L’atenzione fondamentale nel lavoro è concentrata sull’analisi
delle particolarità sintattiche e semantiche - funzionari del modo
condizionale,come in lingua scritta, cosi in parlata.
L’attualità del tema è specificata dalla necessità di mostrare le
particolarità e nuove tendenze d’uso del condizionale nella lingua dei
giornalisti, cioè nei articoli di giornale, nella lingua dei libri,e
nella quella parlata. Dunque,l’analisi complessa delle proposizioni e
costrutti condizionali, diventa indispensabile per la comprensione piu
approfondito del carattere dei processi di evoluzione in italiano
moderno.
Lo scopo di questo lavoro è mostrare la formazione del condizionale
semplice e composto, l’uso dei tempi del condizionale, le particolarità
sintattiche e semantiche-funzionari, l’uso del condizionale nel periodo
ipotetico, la semantica del costrutto condizionale e la concordanza mista
dei tempi l’indicativo, congiuntivo e condizionale.

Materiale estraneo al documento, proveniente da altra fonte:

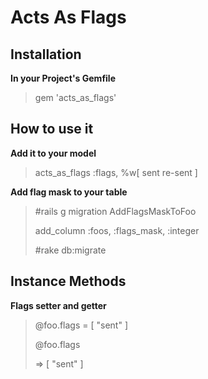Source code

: Acts As Flags
===============

Installation
---------------
**In your Project's Gemfile**
> gem 'acts_as_flags'

How to use it
---------------
**Add it to your model**
> acts_as_flags :flags, %w[ sent re-sent ]

**Add flag mask to your table**
> #rails g migration AddFlagsMaskToFoo
>
> add_column :foos, :flags_mask, :integer
>
> #rake db:migrate

Instance Methods
----------------

**Flags setter and getter**

> @foo.flags = [ "sent" ]
>
> @foo.flags
>
> => [ "sent" ]




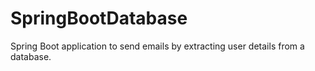 # SpringBootDatabase
Spring Boot application to send emails by extracting user details from a database.
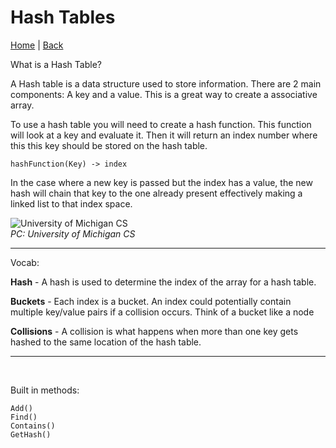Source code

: # Hash Tables

[Home](/README.md) | [Back](/401-main/401TableofContents.md)

What is a Hash Table?

A Hash table is a data structure used to store information. There are 2 main components: A key and a value. This is a great way to create a associative array. 

To use a hash table you will need to create a hash function.  This function will look at a key and evaluate it. Then it will return  an index number where this this key should be stored on the hash table.

    hashFunction(Key) -> index


In the case where a new key is passed but the index has a value, the new hash will chain that key to the one already present effectively making a linked list to that index space.

![University of Michigan CS](https://www.eecs.umich.edu/courses/eecs380/ALG/niemann/s_fig31.gif)
<br>
*PC: University of Michigan CS*
___


Vocab:

**Hash** - A hash is used to determine the index of the array for a hash table.

**Buckets** - Each index is a bucket. An index could potentially contain multiple key/value pairs if a collision occurs. Think of a bucket like a node

**Collisions** - A collision is what happens when more than one key gets hashed to the same location of the hash table.

___
<br>

Built in methods:

    Add()
    Find()
    Contains()
    GetHash()

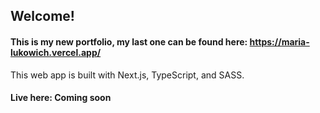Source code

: ## Welcome!

#### This is my new portfolio, my last one can be found here: https://maria-lukowich.vercel.app/

This web app is built with Next.js, TypeScript, and SASS.

#### Live here: Coming soon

Il lavoro è composto d’introduzione , tre parti principali e
riassunto. L’elènco della letteratura usata si compone di 43
denominaziòni dei lavori di autòri nazionali e stranieri. L’entità
generale del lavoro è 72 pagine.
Nel introduzione viene motivata la scelta del tema, la sua attualità,
vengono determinati gli scòpi e i compiti del lavoro .
La prima parte introduttiva è dedicata al definizione del tempo e del
modo come le categorie grammaticale.
La seconda parte è dedicata al uso del condizionale semplice e
condizionale composto.
La terza parte è dedicata al periodo ipotetico, alla semantica del
costrutto condizionale e alla concordanza dei tempi e dei modi.
Nel riassunto principale vengono dedotti i resultati teoretici e
practici delle ricèrche complèsse eseguite.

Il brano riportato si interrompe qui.